Items from a data source:
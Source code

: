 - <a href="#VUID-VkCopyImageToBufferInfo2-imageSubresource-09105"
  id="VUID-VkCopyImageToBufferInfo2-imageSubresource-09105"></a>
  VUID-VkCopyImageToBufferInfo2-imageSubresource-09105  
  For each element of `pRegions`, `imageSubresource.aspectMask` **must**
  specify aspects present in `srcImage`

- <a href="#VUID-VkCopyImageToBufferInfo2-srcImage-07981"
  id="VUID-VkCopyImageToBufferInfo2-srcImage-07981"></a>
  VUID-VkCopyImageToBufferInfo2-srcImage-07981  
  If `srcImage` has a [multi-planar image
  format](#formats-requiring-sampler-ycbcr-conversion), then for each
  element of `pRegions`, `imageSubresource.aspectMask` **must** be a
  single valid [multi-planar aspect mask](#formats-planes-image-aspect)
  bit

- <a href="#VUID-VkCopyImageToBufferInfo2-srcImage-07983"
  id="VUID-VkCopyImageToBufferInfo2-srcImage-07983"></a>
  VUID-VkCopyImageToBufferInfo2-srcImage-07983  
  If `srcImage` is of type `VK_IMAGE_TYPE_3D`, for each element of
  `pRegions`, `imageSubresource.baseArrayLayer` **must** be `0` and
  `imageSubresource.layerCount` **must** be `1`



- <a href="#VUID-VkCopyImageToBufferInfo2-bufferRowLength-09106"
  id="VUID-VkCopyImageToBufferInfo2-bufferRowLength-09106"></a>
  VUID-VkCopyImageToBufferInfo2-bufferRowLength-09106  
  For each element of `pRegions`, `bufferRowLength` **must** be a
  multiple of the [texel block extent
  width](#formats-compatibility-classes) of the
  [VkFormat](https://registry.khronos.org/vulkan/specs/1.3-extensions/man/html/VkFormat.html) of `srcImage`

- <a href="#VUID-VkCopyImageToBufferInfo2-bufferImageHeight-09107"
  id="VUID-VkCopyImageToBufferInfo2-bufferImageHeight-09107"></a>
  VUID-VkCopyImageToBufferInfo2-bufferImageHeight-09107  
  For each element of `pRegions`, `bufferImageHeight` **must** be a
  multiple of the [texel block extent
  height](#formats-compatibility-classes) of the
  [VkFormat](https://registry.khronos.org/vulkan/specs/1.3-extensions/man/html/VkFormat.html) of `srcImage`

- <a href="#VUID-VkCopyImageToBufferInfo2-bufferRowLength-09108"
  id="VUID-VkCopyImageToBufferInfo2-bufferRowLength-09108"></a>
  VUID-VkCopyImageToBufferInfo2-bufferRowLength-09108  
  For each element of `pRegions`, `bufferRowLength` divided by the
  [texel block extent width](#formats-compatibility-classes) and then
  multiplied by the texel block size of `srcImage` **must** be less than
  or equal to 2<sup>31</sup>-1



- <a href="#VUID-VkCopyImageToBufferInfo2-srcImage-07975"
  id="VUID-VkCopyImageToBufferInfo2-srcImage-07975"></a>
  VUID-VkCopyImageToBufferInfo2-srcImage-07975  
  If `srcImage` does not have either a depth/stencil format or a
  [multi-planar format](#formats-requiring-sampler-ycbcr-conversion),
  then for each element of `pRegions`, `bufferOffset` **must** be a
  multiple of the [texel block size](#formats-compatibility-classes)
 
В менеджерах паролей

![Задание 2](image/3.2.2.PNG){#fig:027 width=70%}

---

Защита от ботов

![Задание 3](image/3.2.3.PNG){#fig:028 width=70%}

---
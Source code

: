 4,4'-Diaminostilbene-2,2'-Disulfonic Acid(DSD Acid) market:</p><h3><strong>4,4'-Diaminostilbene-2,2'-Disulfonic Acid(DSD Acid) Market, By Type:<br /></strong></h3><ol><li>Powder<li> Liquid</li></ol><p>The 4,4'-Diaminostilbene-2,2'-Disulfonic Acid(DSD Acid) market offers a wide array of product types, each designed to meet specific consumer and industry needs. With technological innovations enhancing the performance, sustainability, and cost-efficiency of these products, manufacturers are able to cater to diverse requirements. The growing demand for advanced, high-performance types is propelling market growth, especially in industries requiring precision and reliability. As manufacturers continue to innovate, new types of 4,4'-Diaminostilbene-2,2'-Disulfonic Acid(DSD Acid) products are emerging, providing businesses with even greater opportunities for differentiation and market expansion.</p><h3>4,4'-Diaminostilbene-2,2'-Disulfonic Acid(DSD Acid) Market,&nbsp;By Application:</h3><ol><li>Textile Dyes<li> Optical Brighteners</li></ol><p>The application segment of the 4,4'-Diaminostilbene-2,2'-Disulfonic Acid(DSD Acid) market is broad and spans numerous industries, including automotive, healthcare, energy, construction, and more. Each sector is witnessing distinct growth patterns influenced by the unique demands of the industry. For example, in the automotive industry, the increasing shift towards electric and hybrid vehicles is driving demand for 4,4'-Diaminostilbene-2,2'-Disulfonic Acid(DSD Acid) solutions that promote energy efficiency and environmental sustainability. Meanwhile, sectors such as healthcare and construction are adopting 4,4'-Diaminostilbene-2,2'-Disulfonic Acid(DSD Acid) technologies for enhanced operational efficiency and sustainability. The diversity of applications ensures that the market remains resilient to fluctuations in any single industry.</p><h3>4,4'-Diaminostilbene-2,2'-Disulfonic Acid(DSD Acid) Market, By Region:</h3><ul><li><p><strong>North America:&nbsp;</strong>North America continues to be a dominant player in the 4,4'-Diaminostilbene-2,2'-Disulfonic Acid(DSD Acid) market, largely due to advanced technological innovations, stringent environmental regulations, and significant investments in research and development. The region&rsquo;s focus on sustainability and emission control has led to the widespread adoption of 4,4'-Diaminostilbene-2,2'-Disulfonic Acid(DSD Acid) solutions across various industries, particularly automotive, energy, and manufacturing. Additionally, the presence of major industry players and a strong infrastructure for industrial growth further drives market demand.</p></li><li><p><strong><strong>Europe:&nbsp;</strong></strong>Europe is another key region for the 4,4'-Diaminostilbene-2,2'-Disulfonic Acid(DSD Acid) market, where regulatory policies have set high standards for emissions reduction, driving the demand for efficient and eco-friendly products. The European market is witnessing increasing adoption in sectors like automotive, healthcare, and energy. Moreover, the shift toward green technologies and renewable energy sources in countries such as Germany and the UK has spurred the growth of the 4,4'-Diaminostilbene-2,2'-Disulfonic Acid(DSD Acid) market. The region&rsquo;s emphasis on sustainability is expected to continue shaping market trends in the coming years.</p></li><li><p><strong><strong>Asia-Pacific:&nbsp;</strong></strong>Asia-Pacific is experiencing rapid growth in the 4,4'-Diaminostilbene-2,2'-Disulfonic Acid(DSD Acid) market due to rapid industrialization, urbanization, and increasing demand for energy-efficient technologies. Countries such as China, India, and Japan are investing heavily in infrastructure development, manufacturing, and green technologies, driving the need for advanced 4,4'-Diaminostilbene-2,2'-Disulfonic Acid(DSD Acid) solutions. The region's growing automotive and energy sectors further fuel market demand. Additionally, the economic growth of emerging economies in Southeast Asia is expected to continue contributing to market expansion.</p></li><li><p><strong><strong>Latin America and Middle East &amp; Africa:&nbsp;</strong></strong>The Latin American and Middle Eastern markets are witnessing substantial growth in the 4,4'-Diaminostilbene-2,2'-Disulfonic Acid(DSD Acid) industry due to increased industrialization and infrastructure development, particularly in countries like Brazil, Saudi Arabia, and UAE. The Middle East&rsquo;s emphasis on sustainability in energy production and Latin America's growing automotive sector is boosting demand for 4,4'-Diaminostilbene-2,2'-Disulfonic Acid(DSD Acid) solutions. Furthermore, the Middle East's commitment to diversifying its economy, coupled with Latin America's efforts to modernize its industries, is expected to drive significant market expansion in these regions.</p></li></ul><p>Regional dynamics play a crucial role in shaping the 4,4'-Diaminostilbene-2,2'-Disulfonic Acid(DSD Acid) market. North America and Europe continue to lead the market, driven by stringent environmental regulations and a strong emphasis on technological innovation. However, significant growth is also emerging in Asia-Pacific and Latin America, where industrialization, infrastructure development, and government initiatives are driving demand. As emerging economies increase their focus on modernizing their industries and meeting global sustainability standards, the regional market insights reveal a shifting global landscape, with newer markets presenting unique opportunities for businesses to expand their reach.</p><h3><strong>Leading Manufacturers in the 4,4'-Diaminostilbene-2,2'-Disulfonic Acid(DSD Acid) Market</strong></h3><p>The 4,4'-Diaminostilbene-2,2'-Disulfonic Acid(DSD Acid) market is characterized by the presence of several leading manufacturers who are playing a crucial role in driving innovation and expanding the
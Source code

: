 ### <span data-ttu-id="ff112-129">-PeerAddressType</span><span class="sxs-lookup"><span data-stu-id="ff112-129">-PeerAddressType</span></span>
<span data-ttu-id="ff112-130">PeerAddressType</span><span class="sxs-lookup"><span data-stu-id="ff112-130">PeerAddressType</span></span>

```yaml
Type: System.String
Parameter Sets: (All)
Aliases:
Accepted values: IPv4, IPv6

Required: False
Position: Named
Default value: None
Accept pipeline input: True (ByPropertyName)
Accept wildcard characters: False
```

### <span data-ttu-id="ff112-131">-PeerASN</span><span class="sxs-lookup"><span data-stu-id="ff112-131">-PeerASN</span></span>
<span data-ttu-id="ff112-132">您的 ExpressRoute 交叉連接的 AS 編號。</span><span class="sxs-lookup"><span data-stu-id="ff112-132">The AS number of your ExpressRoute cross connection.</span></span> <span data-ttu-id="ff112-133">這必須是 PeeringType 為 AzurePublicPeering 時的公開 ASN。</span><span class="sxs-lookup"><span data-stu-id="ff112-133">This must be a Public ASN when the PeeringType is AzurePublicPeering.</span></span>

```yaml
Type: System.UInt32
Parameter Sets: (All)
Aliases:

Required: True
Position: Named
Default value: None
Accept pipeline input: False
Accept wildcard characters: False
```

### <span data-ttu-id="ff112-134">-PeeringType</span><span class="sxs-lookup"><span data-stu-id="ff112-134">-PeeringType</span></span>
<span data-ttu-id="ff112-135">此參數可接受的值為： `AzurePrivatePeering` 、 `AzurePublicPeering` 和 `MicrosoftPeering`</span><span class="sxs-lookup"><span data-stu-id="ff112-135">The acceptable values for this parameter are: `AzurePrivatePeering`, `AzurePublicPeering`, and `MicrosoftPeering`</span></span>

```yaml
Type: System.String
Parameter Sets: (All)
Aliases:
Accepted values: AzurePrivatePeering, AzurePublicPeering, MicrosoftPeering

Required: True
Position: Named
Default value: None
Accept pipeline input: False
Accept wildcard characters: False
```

#### [Directions for this task]
The number of lines in the data that hold "aspectMask" is all that should be given.

#### [Task answer]
2